Houston, the nation's fourth biggest city, is notoriously prone to flooding, reports the AP. By Saturday morning, high-water areas were already reported in the city, according to The Houston Chronicle.
Severe weather continues, forecast into next week
A reporter with The Texas Tribune tweeted that three prisons near Houston were being evacuated, affecting about 4,500 inmates, as a nearby river rose.
The capital city of Austin, about 165 miles west of Houston, could see up to 20 inches of rain over the coming days, reports NPR's Windsor Johnston.
Nevertheless, Austin Office of Homeland Security and Emergency Management spokesman Jake Dirr tells Johnston that the city is preparing to take in evacuees from harder-hit areas and is asking for volunteers to assist.

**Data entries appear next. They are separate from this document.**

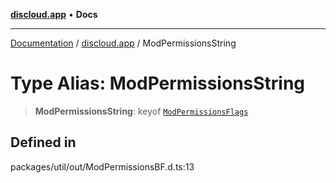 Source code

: [**discloud.app**](../README.md) • **Docs**

***

[Documentation](../../packages.md) / [discloud.app](../README.md) / ModPermissionsString

# Type Alias: ModPermissionsString

> **ModPermissionsString**: keyof [`ModPermissionsFlags`](ModPermissionsFlags.md)

## Defined in

packages/util/out/ModPermissionsBF.d.ts:13
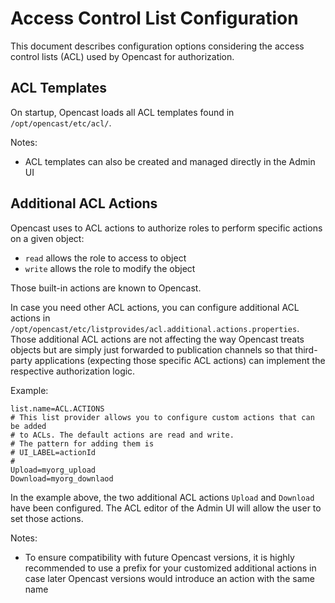 Access Control List Configuration
=================================

This document describes configuration options considering the access control lists (ACL) used by
Opencast for authorization.

## ACL Templates

On startup, Opencast loads all ACL templates found in `/opt/opencast/etc/acl/`.

Notes:

* ACL templates can also be created and managed directly in the Admin UI

## Additional ACL Actions

Opencast uses to ACL actions to authorize roles to perform specific actions on a given object:

* `read` allows the role to access to object
* `write` allows the role to modify the object

Those built-in actions are known to Opencast.

In case you need other ACL actions, you can configure additional ACL actions in
`/opt/opencast/etc/listprovides/acl.additional.actions.properties`. Those additional ACL actions are not affecting the way
Opencast treats objects but are simply just forwarded to publication channels so that third-party applications
(expecting those specific ACL actions) can implement the respective authorization logic.

Example:

    list.name=ACL.ACTIONS
    # This list provider allows you to configure custom actions that can be added
    # to ACLs. The default actions are read and write.
    # The pattern for adding them is
    # UI_LABEL=actionId
    #
    Upload=myorg_upload
    Download=myorg_downlaod

In the example above, the two additional ACL actions `Upload` and `Download` have been configured.
The ACL editor of the Admin UI will allow the user to set those actions.

Notes:

* To ensure compatibility with future Opencast versions, it is highly recommended to use a prefix for your
customized additional actions in case later Opencast versions would introduce an action with the same name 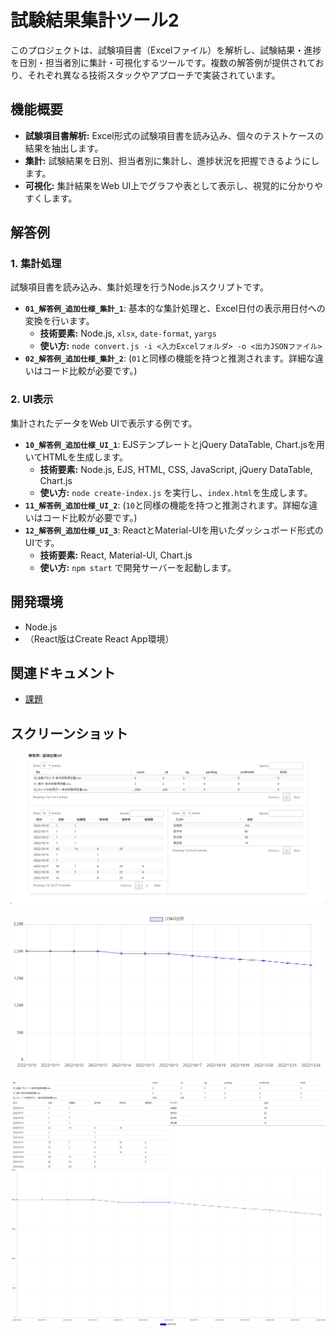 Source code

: # 試験結果集計ツール2

このプロジェクトは、試験項目書（Excelファイル）を解析し、試験結果・進捗を日別・担当者別に集計・可視化するツールです。複数の解答例が提供されており、それぞれ異なる技術スタックやアプローチで実装されています。

## 機能概要

-   **試験項目書解析:** Excel形式の試験項目書を読み込み、個々のテストケースの結果を抽出します。
-   **集計:** 試験結果を日別、担当者別に集計し、進捗状況を把握できるようにします。
-   **可視化:** 集計結果をWeb UI上でグラフや表として表示し、視覚的に分かりやすくします。

## 解答例

### 1. 集計処理

試験項目書を読み込み、集計処理を行うNode.jsスクリプトです。

-   **`01_解答例_追加仕様_集計_1`**: 基本的な集計処理と、Excel日付の表示用日付への変換を行います。
    -   **技術要素:** Node.js, `xlsx`, `date-format`, `yargs`
    -   **使い方:** `node convert.js -i <入力Excelフォルダ> -o <出力JSONファイル>`
-   **`02_解答例_追加仕様_集計_2`**: (`01`と同様の機能を持つと推測されます。詳細な違いはコード比較が必要です。)

### 2. UI表示

集計されたデータをWeb UIで表示する例です。

-   **`10_解答例_追加仕様_UI_1`**: EJSテンプレートとjQuery DataTable, Chart.jsを用いてHTMLを生成します。
    -   **技術要素:** Node.js, EJS, HTML, CSS, JavaScript, jQuery DataTable, Chart.js
    -   **使い方:** `node create-index.js` を実行し、`index.html`を生成します。
-   **`11_解答例_追加仕様_UI_2`**: (`10`と同様の機能を持つと推測されます。詳細な違いはコード比較が必要です。)
-   **`12_解答例_追加仕様_UI_3`**: ReactとMaterial-UIを用いたダッシュボード形式のUIです。
    -   **技術要素:** React, Material-UI, Chart.js
    -   **使い方:** `npm start` で開発サーバーを起動します。

## 開発環境

-   Node.js
-   （React版はCreate React App環境）

## 関連ドキュメント

-   [課題](./00_docs/%E6%A6%82%E8%A6%81.md)

## スクリーンショット

![日別・人別集計](./00_docs/images/%E6%97%A5%E5%88%A5%E3%83%BB%E4%BA%BA%E5%88%A5%E9%9B%86%E8%A8%88.png)

![バーンダウンチャート](./00_docs/images/%E3%83%90%E3%83%BC%E3%83%B3%E3%83%80%E3%82%A6%E3%83%B3%E3%83%81%E3%83%A3%E3%83%BC%E3%83%88.png)

![React Dashboard](./00_docs/images/react-dashboard.png)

A complicating factor on Saturday was a tornado threat for the middle and upper Texas coast, which remains in effect throughout the day, Brennan said.
Houston was under a tornado watch on Saturday, meaning tornadoes could form at any time. The city reported that tornadoes "have already formed and caused damage in neighboring communities this morning."
On Saturday, Environmental Protection Agency Administrator Scott Pruitt waived "certain fuel requirements" to address shortages caused by Harvey.
An EPA statement said Pruitt determined "extreme and unusual fuel supply circumstances exist in portions of Texas as a result of the hurricane, and has granted a temporary waiver to help ensure an adequate supply of gasoline is available in the affected areas until normal supply to the region can be restored."
On Friday, President Trump approved a federal disaster declaration for impacted areas, freeing up funding for aid including temporary housing.